While this disclosure has been described with specific embodiments thereof, it is evident that many alternatives, modifications, and variations will be apparent to those skilled in the art. For example, various components of the embodiments may be interchanged, added, or substituted in the other embodiments. Also, all of the elements of each figure are not necessary for operation of the embodiments. For example, one of ordinary skill in the art of the embodiments would be enabled to make and use the teachings of the disclosure by simply employing the elements of the independent claims. Accordingly, the preferred embodiments of the disclosure as set forth herein are intended to be illustrative, not limiting. Various changes may be made without departing from the spirit and scope of the disclosure.

In this document, relational terms such as “first,” “second,” and the like may be used solely to distinguish one entity or action from another entity or action without necessarily requiring or implying any actual such relationship or order between such entities or actions. Also, relational terms, such as “top,” “bottom,” “front,” “back,” “horizontal,” “vertical,” and the like may be used solely to distinguish a spatial orientation of elements relative to each other and without necessarily implying a spatial orientation relative to any other physical coordinate system. The terms “comprises,” “comprising,” or any other variation thereof, are intended to cover a non-exclusive inclusion, such that a process, method, article, or apparatus that comprises a list of elements does not include only those elements but may include other elements not expressly listed or inherent to such process, method, article, or apparatus. An element proceeded by “a,” “an,” or the like does not, without more constraints, preclude the existence of additional identical elements in the process, method, article, or apparatus that comprises the element. Also, the term “another” is defined as at least a second or more. The terms “including,” “having,” and the like, as used herein, are defined as “comprising.”

Claims

1. An apparatus useful in printing comprising:

a print assembly rotationally supported in the apparatus, the print assembly having a print assembly contact surface and the print assembly having a print assembly conductor;

a blade configured to be coupled to the print assembly contact surface;

a blade conductive layer coupled to the blade; and

a sensor configured to measure a capacitance between the blade conductive layer and the print assembly conductor.

2. The apparatus according to claim 1, further comprising a controller configured to adjust a blade position relative to the print assembly contact surface based on the measured capacitance.

3. The apparatus according to claim 2, wherein the controller is configured to identify a change in a distance between the blade conductive layer and the print assembly contact surface based on the measured capacitance.

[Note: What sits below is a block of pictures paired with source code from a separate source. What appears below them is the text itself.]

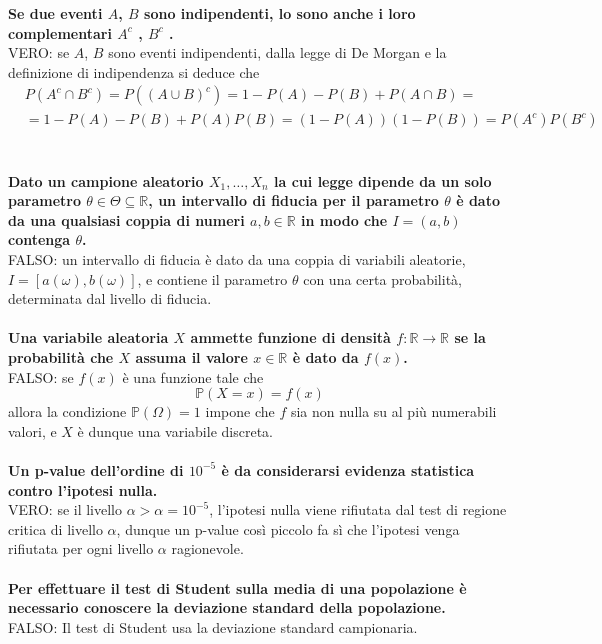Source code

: \noindent \textbf{Se due eventi $A$, $B$ sono indipendenti, lo sono anche i loro complementari $A^c$ , $B^c$ .}\\
VERO: se $A$, $B$ sono eventi indipendenti, dalla legge di De Morgan e la definizione di indipendenza si deduce che
\begin{align*}
	&P(A^c \cap B^c) = P((A \cup B)^c) = 1-P(A)-P(B)+P(A \cap B) =\\
	& = 1 - P(A) - P(B) + P(A)P(B) = (1-P(A))(1-P(B)) = P(A^c)P(B^c)
\end{align*}\\\\

\noindent\textbf{Dato un campione aleatorio $X_1, \ldots, X_n$ la cui legge dipende da un solo parametro $\theta \in \Theta \subseteq \mathbb{R}$, un intervallo di fiducia per il parametro $\theta$ è dato da una qualsiasi coppia di numeri $a, b \in \mathbb{R}$ in modo che $I = (a, b)$ contenga $\theta$.}\\
FALSO: un intervallo di fiducia è dato da una coppia di variabili aleatorie, $I = [a(\omega), b(\omega)]$, e contiene il parametro $\theta$ con una certa probabilità, determinata dal livello di fiducia.\\\\

\noindent \textbf{Una variabile aleatoria $X$ ammette funzione di densità $f : \mathbb{R} \to \mathbb{R}$ se la probabilità che $X$ assuma il valore $x \in \mathbb{R}$ è dato da $f (x)$.}\\
FALSO: se $f (x)$ è una funzione tale che
\begin{equation*}
	\mathbb{P}(X=x) = f(x)
\end{equation*}
allora la condizione $\mathbb{P}(\Omega) = 1$ impone che $f$ sia non nulla su al più numerabili valori, e $X$ è dunque una variabile discreta.\\\\

\noindent \textbf{Un p-value dell'ordine di $10^{-5}$ è da considerarsi evidenza statistica contro l'ipotesi nulla.}\\
VERO: se il livello $\alpha > \alpha = 10^{-5}$, l'ipotesi nulla viene rifiutata dal test di regione critica di livello $\alpha$, dunque un p-value così piccolo fa sì che l’ipotesi venga rifiutata per ogni livello $\alpha$ ragionevole.\\\\

\noindent\textbf{Per effettuare il test di Student sulla media di una popolazione è necessario conoscere la deviazione standard della popolazione.}\\
FALSO: Il test di Student usa la deviazione standard campionaria.\\\\

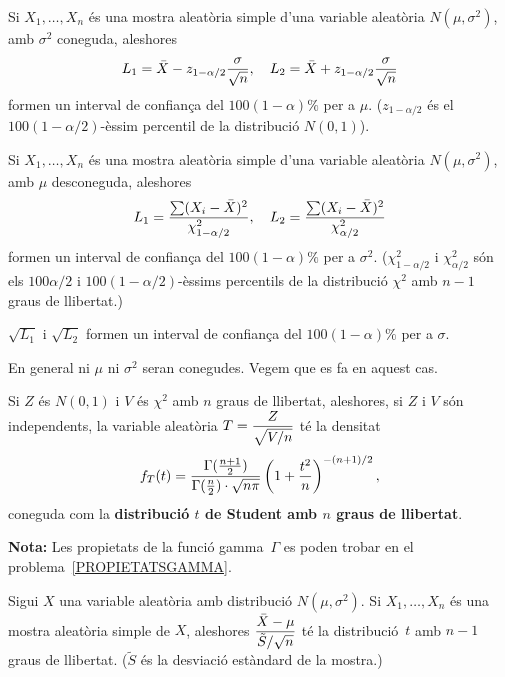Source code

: \begin{proposition}
Si $X_1, \ldots , X_n$ \'es una mostra aleat\`oria simple d'una
variable alea\-t\`oria $N(\mu,\sigma^2)$, amb $\sigma^2$ coneguda, aleshores
$$L_1 = \bar{X} - z_{1-\alpha/2} {\sigma \over \sqrt{n}}, \ \ \ L_2 = \bar{X} +
z_{1-\alpha/2} {\sigma \over \sqrt{n}}$$
formen un interval de confian\c{c}a del $100(1-\alpha) \% $ per a $\mu$.
\newline
($z_{1-\alpha/2}$ \'es el $100(1-\alpha/2)$-\`essim percentil de la distribuci\'o
$N(0,1)$).
\end{proposition}

\begin{proposition}
Si $X_1, \ldots , X_n$ \'es una mostra aleat\`oria simple d'una
variable alea\-t\`oria $N(\mu,\sigma^2)$, amb $\mu$ desconeguda, aleshores
$$L_1 = {\sum (X_i - \bar{X})^2 \over \chi_{1-\alpha/2}^2}, \ \ \ L_2 = {\sum
(X_i - \bar{X})^2 \over \chi_{\alpha/2}^2}$$
formen un interval de confian\c ca del $100(1-\alpha)\%$ per a $\sigma^2$.
($\chi_{1-\alpha/2}^2$ i $\chi_{\alpha/2}^2$ s\'on els $100\alpha/2$ i
$100(1-\alpha/2)$-\`essims percentils de la distribuci\'o $\chi^2$ amb $n-1$ graus de
llibertat.)

$\sqrt{L_1}$ i $\sqrt{L_2}$ formen un interval de confian\c ca del $100(1-\alpha)\%$
per a $\sigma$.
\end{proposition}

En general ni $\mu$ ni $\sigma^2$ seran conegudes. 
Vegem que es fa en aquest cas.


\begin{proposition}
Si $Z$ \'es $N(0,1)$ i $V$ \'es $\chi^2$ amb $n$ graus de
llibertat, aleshores, si $Z$ i $V$ s\'on independents, la variable aleat\`oria
$\displaystyle T = {Z \over \sqrt{V/n}}$ t\'e la densitat
$$f_T(t) = {\Gamma({n+1 \over 2}) \over \Gamma({n \over 2}) \cdot \sqrt{n \pi}}
\left(1 + {t^2 \over n}\right)^{-(n+1)/2},$$
coneguda com la {\bf distribuci\'o $t$ de Student amb $n$ graus de llibertat}.
\end{proposition}

{\bf Nota:} Les propietats de la funci\'o gamma~$\Gamma$ es poden trobar en el
problema~\ref{PROPIETATSGAMMA}.

\begin{proposition}
Sigui $X$ una variable aleat\`oria amb distribuci\'o
$N(\mu,\sigma^2)$. Si \break $X_1, \ldots , X_n$ \'es una mostra aleat\`oria simple 
de $X$, aleshores $\displaystyle {\bar{X} - \mu \over \tilde{S}/\sqrt{n}}$ 
t\'e la distribuci\'o~$t$ amb $n-1$ graus de llibertat. 
($\tilde{S}$ \'es la desviaci\'o est\`andard de la mostra.)
\end{proposition}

4. The apparatus according to claim 2, wherein the controller is configured to adjust a blade position relative to the print assembly contact surface based on the measured capacitance to substantially achieve a desired capacitance between the print assembly conductor and the blade conductive layer, the desired capacitance corresponding to one selected from the group of a desired blade load, an angle between a blade and the print assembly contact surface, and a desired interference between the blade and the print assembly contact surface.

5. The apparatus according to claim 1, wherein the blade conductive layer is positioned along a length of the blade.

6. The apparatus according to claim 1, wherein the blade comprises a blade length having a first blade end and having a second blade end at an opposite end of the blade length from the first blade end, and

wherein the blade conductive layer comprises a first blade conductive layer coupled in proximity to the first blade end and a second blade conductive layer coupled in proximity to the second blade end.

7. The apparatus according to claim 6, wherein the sensor is configured to measure a first capacitance between the first blade conductive layer and the print assembly conductor and configured to measure a second capacitance between the second blade conductive layer and the print assembly conductor.

8. The apparatus according to claim 7, further comprising a controller, wherein the controller is configured to identify a distance between the first blade end and the print assembly contact surface based on the first measured capacitance and configured to identify a distance between the second blade end and the print assembly contact surface based on the second measured capacitance.

9. The apparatus according to claim 7, further comprising a controller, wherein the controller is configured to adjust a blade position until the first measured capacitance is substantially the same as the second measured capacitance.

10. The apparatus according to claim 1, wherein the print assembly contact surface comprises one selected from the group of a photoreceptor belt contact surface, a photoreceptor roll contact surface, a development roll contact surface, a fuser contact surface, a release fluid transfer roll contact surface, a release fluid transfer belt contact surface, an ink jet printer print drum contact surface, and an ink jet printer print belt contact surface.

11. The apparatus according to claim 1, wherein the blade conductive layer permeates the blade.

12. The apparatus according to claim 1, wherein the blade conductive layer comprises a conductive strip.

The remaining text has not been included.